Cardiomyocyte hypertrophy is a hallmark of cardiac dysfunction in patients with aortic stenosis (AS), and can be triggered by left ventricular (LV) pressure overload in mice by aortic banding (AB). Syndecan-4 is a transmembrane heparan sulphate proteoglycan which is found increased in the myocardium of AS patients and AB mice.
The role of syndecan-4 in cardiomyocyte hypertrophy is not well understood. We developed mice with cardiomyocyte-specific overexpression of syndecan-4 (Sdc4-Tg) and subjected these to AB to examine the role of syndecan-4 in hypertrophy and activation of the pro-hypertrophic calcineurin-NFAT signalling pathway. Sdc4-Tg mice showed exacerbated cardiac remodelling upon AB compared to wild type (WT). After cross-breeding of Sdc4-Tg mice with NFAT-luciferase reporter mice, we found increased NFAT activation in Sdc4-Tg hearts after AB. Similarly, primary cardiomyocyte cultures from neonatal rats showed increased calcineurin-NFAT-dependent hypertrophic growth upon viral Sdc4 overexpression.

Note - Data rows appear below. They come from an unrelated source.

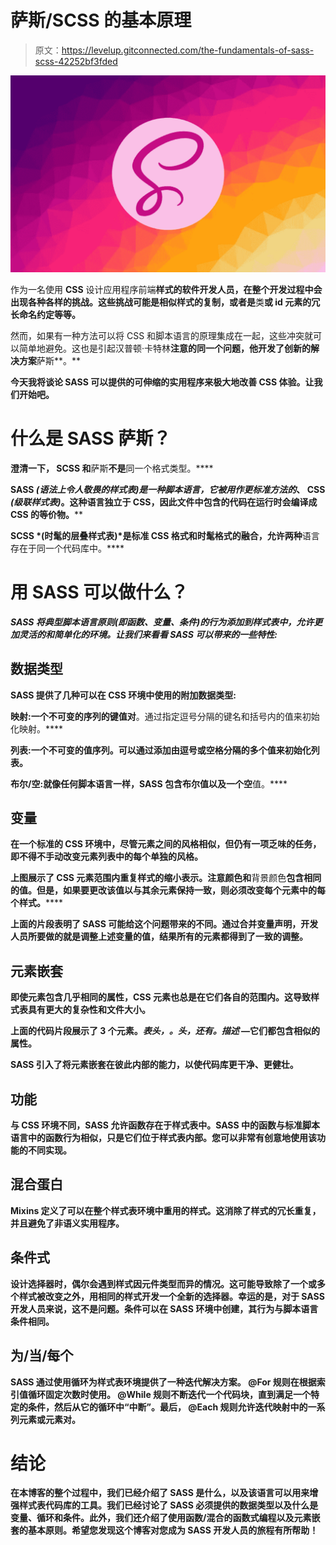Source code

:# 萨斯/SCSS 的基本原理

> 原文：<https://levelup.gitconnected.com/the-fundamentals-of-sass-scss-42252bf3fded>

![](img/7ed09b9c5257c3465f28ceebae88a760.png)

作为一名使用 **CSS** 设计应用程序前端**样式的软件开发人员，在整个开发过程中会出现各种各样的挑战。这些挑战可能是相似样式的复制，或者是**类**或 **id** 元素的冗长命名约定等等。**

然而，如果有一种方法可以将 CSS 和脚本语言的原理集成在一起，这些冲突就可以简单地避免。这也是引起汉普顿·卡特林[](https://en.wikipedia.org/wiki/Hampton_Catlin)**注意的同一个问题，他开发了创新的解决方案**萨斯**。**

**今天我将谈论 SASS 可以提供的可伸缩的实用程序来极大地改善 CSS 体验。让我们开始吧。**

# **什么是 SASS 萨斯？**

**澄清一下， **SCSS** 和**萨斯**不是**同一个格式类型。****

****SASS** *(语法上令人敬畏的样式表)*是一种脚本语言，它被用作更标准方法的**、 **CSS** *(级联样式表)*。这种语言独立于 CSS，因此文件中包含的代码在运行时会编译成 CSS 的等价物。****

******SCSS** *(时髦的层叠样式表)*是标准 CSS 格式和时髦格式的融合，允许**两种**语言存在于同一个代码库中。****

# ****用 SASS 可以做什么？****

****SASS 将典型脚本语言原则*(即函数、变量、条件)*的行为添加到样式表中，允许更加**灵活的**和**简单化的**环境。让我们来看看 SASS 可以带来的一些特性:****

## ****数据类型****

****SASS 提供了几种可以在 CSS 环境中使用的附加数据类型:****

******映射:**一个**不可变的**序列的**键值对**。通过指定逗号分隔的键名和括号内的值来初始化映射。****

******列表:**一个不可变的**值序列**。可以通过添加由逗号或空格分隔的多个值来初始化列表。****

******布尔/空:**就像任何脚本语言一样，SASS 包含**布尔**值以及一个**空**值。****

## ****变量****

****在一个标准的 CSS 环境中，尽管元素之间的风格相似，但仍有一项乏味的任务，即不得不手动**改变元素列表中的每个单独的风格。******

******上图展示了 CSS 元素范围内重复样式的缩小表示。注意**颜色**和**背景颜色**包含相同的值。但是，如果要更改该值以与其余元素保持一致，则必须改变每个元素中的每个样式。******

****上面的片段表明了 SASS 可能给这个问题带来的不同。通过合并**变量声明**，开发人员所要做的就是调整上述变量的值，结果所有的元素都得到了一致的调整。****

## ****元素嵌套****

****即使元素包含几乎相同的属性，CSS 元素也总是在它们各自的范围内。这导致样式表具有更大的复杂性和文件大小。****

****上面的代码片段展示了 3 个元素。*表头，。头，还有。描述* —它们都包含相似的属性。****

****SASS 引入了将**元素**嵌套在彼此内部的能力，以使**代码库更干净、更健壮。******

## ****功能****

****与 CSS 环境不同，SASS 允许函数存在于样式表中。**SASS 中的函数**与标准脚本语言中的函数行为相似，只是它们位于样式表内部。您可以非常有创意地使用该功能的不同实现。****

## ****混合蛋白****

****Mixins 定义了可以在整个样式表环境中重用的样式。这消除了样式的冗长重复，并且**避免了**非语义实用程序。****

## ****条件式****

****设计**选择器**时，偶尔会遇到样式因**元件**类型而异的情况。这可能导致除了一个或多个样式被改变之外，用相同的样式开发一个全新的选择器。幸运的是，对于 SASS 开发人员来说，这不是问题。**条件**可以在 SASS 环境中创建，其行为与脚本语言条件相同。****

## ****为/当/每个****

****SASS 通过使用循环为样式表环境提供了一种迭代解决方案。 **@For** 规则在根据索引值循环固定次数时使用。 **@While** 规则不断迭代一个代码块，直到满足一个特定的条件，然后从它的循环中“中断”。最后， **@Each** 规则允许迭代映射中的一系列元素或元素对。****

# ****结论****

****在本博客的整个过程中，我们已经介绍了 SASS 是什么，以及该语言可以用来增强样式表代码库的工具。我们已经讨论了 SASS 必须提供的数据类型以及什么是变量、循环和条件。此外，我们还介绍了使用函数/混合的函数式编程以及元素嵌套的基本原则。希望您发现这个博客对您成为 SASS 开发人员的旅程有所帮助！****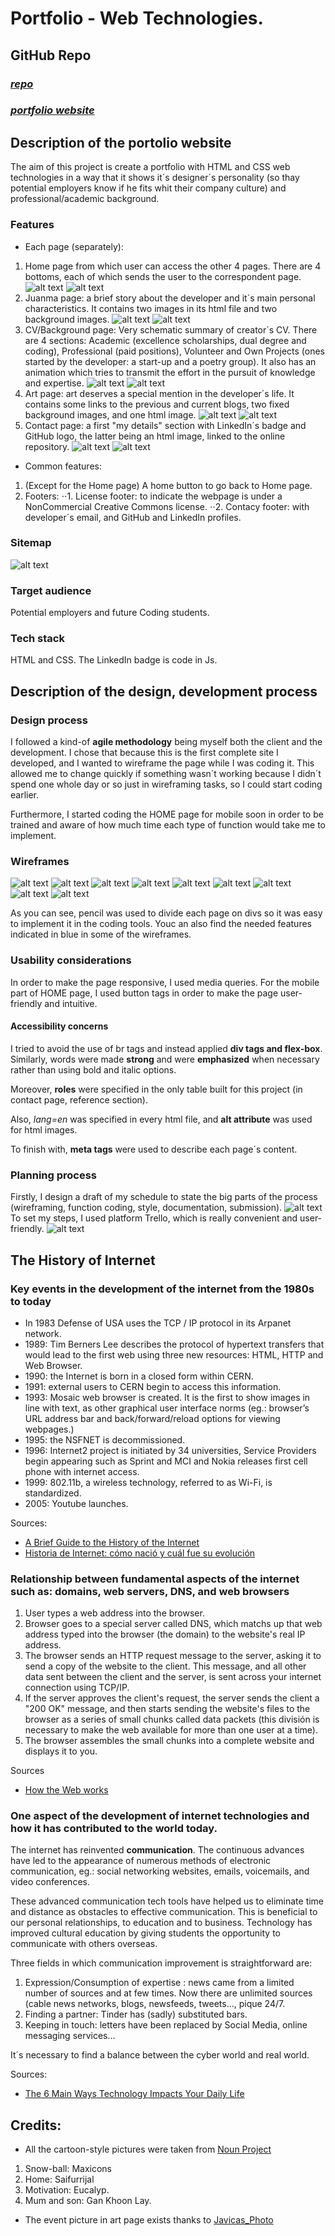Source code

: # **Portfolio - Web Technologies.**

## GitHub Repo
  ### *[repo](https://github.com/Juanmasoa/juanmasoa.github.io)*
  ### *[portfolio website](https://juanmasoa.github.io)*

## Description of the portolio website
The aim of this project is create a portfolio with HTML and CSS web technologies in a way that it shows it´s designer´s personality (so thay potential employers know if he fits whit their company culture) and professional/academic background.

### Features
- Each page (separately):
1. Home page from which user can access the other 4 pages. There are 4 bottoms, each of which sends the user to the correspondent page.
![alt text](docs/desktophomepage(screenshot).png)
![alt text](docs/mobilehomepage(screenshot).png)
2. Juanma page: a brief story about the developer and it´s main personal characteristics. It contains two images in its html file and two background images.
![alt text](docs/desktopjuanmapage(screenshot).png)
![alt text](docs/mobilejuanmapage(screenshot).png)
3. CV/Background page: Very schematic summary of creator´s CV. There are 4 sections: Academic (excellence scholarships, dual degree and coding), Professional (paid positions), Volunteer and Own Projects (ones started by the developer: a start-up and a poetry group). It also has an animation which tries to transmit the effort in the pursuit of knowledge and expertise.
![alt text](docs/desktopbackgroundpage(screenshot).png)
![alt text](docs/mobilebackgroundpage(screenshot).png)
4. Art page: art deserves a special mention in the developer´s life. It contains some links to the previous and current blogs, two fixed background images, and one html image.
![alt text](docs/desktopartpage(screenshot).png)
![alt text](docs/mobileartpage(screenshot).png)
5. Contact page: a first "my details" section with LinkedIn´s badge and GitHub logo, the latter being an html image, linked to the online repository.
![alt text](images/desktopcontactpage(screenshot).png)
![alt text](images/mobilecontactpage(screenshot).png)

- Common features:
1. (Except for the Home page) A home button to go back to Home page.
2. Footers:
⋅⋅1. License footer: to indicate the webpage is under a NonCommercial Creative Commons license.
⋅⋅2. Contacy footer: with developer´s email, and GitHub and LinkedIn profiles.

### Sitemap
![alt text](docs/sitemap.png)

### Target audience
Potential employers and future Coding students. 

### Tech stack
HTML and CSS. The LinkedIn badge is code in Js. 

## Description of the design, development process
### Design process
I followed a kind-of **agile methodology** being myself both the client and the development. I chose that because this is the first complete site I developed, and I wanted to wireframe the page while I was coding it. This allowed me to change quickly if something wasn´t working because I didn´t spend one whole day or so just in wireframing tasks, so I could start coding earlier.

Furthermore, I started coding the HOME page for mobile soon in order to be trained and aware of how much time each type of function would take me to implement.

### Wireframes
![alt text](docs/wireframe1.png)
![alt text](docs/wireframe2.png)
![alt text](docs/wireframe3.png)
![alt text](docs/wireframe4.png)
![alt text](docs/wireframe5.png)
![alt text](docs/wireframe6.png)
![alt text](docs/wireframe7.png)
![alt text](docs/wireframe8.png)
![alt text](docs/wireframe9.png)

As you can see, pencil was used to divide each page on divs so it was easy to implement it in the coding tools. Youc an also find the needed features indicated in blue in some of the wireframes.

### Usability considerations
In order to make the page responsive, I used media queries. For the mobile part of HOME page, I used button tags in order to make the page user-friendly and intuitive. 

#### Accessibility concerns
I tried to avoid the use of br tags and instead applied **div tags and flex-box**. Similarly, words were made **strong** and were **emphasized** when necessary rather than using bold and italic options.

Moreover, **roles** were specified in the only table built for this project (in contact page, reference section).

Also, *lang=en* was specified in every html file, and **alt attribute** was used for html images. 

To finish with, **meta tags** were used to describe each page´s content.

### Planning process
Firstly, I design a draft of my schedule to state the big parts of the process (wireframing, function coding, style, documentation, submission).
![alt text](docs/timetable.png)
To set my steps, I used platform Trello, which is really convenient and user-friendly.
![alt text](docs/trello.png)

## The History of Internet
### Key events in the development of the internet from the 1980s to today
-	In 1983 Defense of USA uses the TCP / IP protocol in its Arpanet network.
-	1989: Tim Berners Lee describes the protocol of hypertext transfers that would lead to the first web using three new resources: HTML, HTTP and Web Browser. 
-	1990: the Internet is born in a closed form within CERN.
-	1991: external users to CERN begin to access this information.
-	1993: Mosaic web browser is created. It is the first to show images in line with text, as other graphical user interface norms (eg.: browser’s URL address bar and back/forward/reload options for viewing webpages.)
-	1995: the NSFNET is decommissioned.
-	1996: Internet2 project is initiated by 34 universities, Service Providers begin appearing such as Sprint and MCI and Nokia releases first cell phone with internet access.
-	1999: 802.11b, a wireless technology, referred to as Wi-Fi, is standardized.
-	2005: Youtube launches.

Sources: 
 - [A Brief Guide to the History of the Internet](https://www.investintech.com/resources/articles/historyinternet/)
 - [Historia de Internet: cómo nació y cuál fue su evolución](https://marketing4ecommerce.net/historia-de-internet/)


### Relationship between fundamental aspects of the internet such as: domains, web servers, DNS, and web browsers
1.	User types a web address into the browser.
2.	Browser goes to a special server called DNS, which matchs up that web address typed into the browser (the domain) to the website's real IP address.
3.	The browser sends an HTTP request message to the server, asking it to send a copy of the website to the client. This message, and all other data sent between the client and the server, is sent across your internet connection using TCP/IP.
4.	If the server approves the client's request, the server sends the client a "200 OK" message, and then starts sending the website's files to the browser as a series of small chunks called data packets (this división is necessary to make the web available for more than one user at a time).
5.	The browser assembles the small chunks into a complete website and displays it to you.

Sources
- [How the Web works](https://developer.mozilla.org/en-US/docs/Learn/Getting_started_with_the_web/How_the_Web_works)



### One aspect of the development of internet technologies and how it has contributed to the world today.
The internet has reinvented **communication**. The continuous advances have led to the appearance of numerous methods of electronic communication, eg.: social networking websites, emails, voicemails, and video conferences. 

These advanced communication tech tools have helped us to eliminate time and distance as obstacles to effective communication. This is beneficial to our personal relationships, to education and to business. Technology has improved cultural education by giving students the opportunity to communicate with others overseas.

Three fields in which communication improvement is straightforward are:
1. Expression/Consumption of expertise : news came from a limited number of sources and at few times. Now there are unlimited sources (cable news networks, blogs, newsfeeds, tweets…, pique 24/7.
2. Finding a partner: Tinder has (sadly) substituted bars.
3. Keeping in touch: letters have been replaced by Social Media, online messaging services…

It´s necessary to find a balance between the cyber world and real world.

Sources: 
- [The 6 Main Ways Technology Impacts Your Daily Life](https://tech.co/news/6-main-ways-technology-impacts-daily-life-2017-02)


## Credits:
- All the cartoon-style pictures were taken from [Noun Project](https://thenounproject.com)
1. Snow-ball: Maxicons
2. Home: Saifurrijal
3. Motivation: Eucalyp.
4. Mum and son: Gan Khoon Lay.
- The event picture in art page exists thanks to [Javicas_Photo](https://www.flickr.com/photos/149322302@N07/)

In conclusion, our study of mice with cardiomyocyte-specific overexpression of Sdc4 have revealed that syndecan-4 is important for activation of the Ca2+-dependent calcineurin-NFAT signalling pathway, hypertrophic remodelling and dysfunction in cardiomyocytes in response to pressure overload.
Mol Biol Rep 2022 doi: 10.1007/s11033-022-07985-y. Online ahead of print.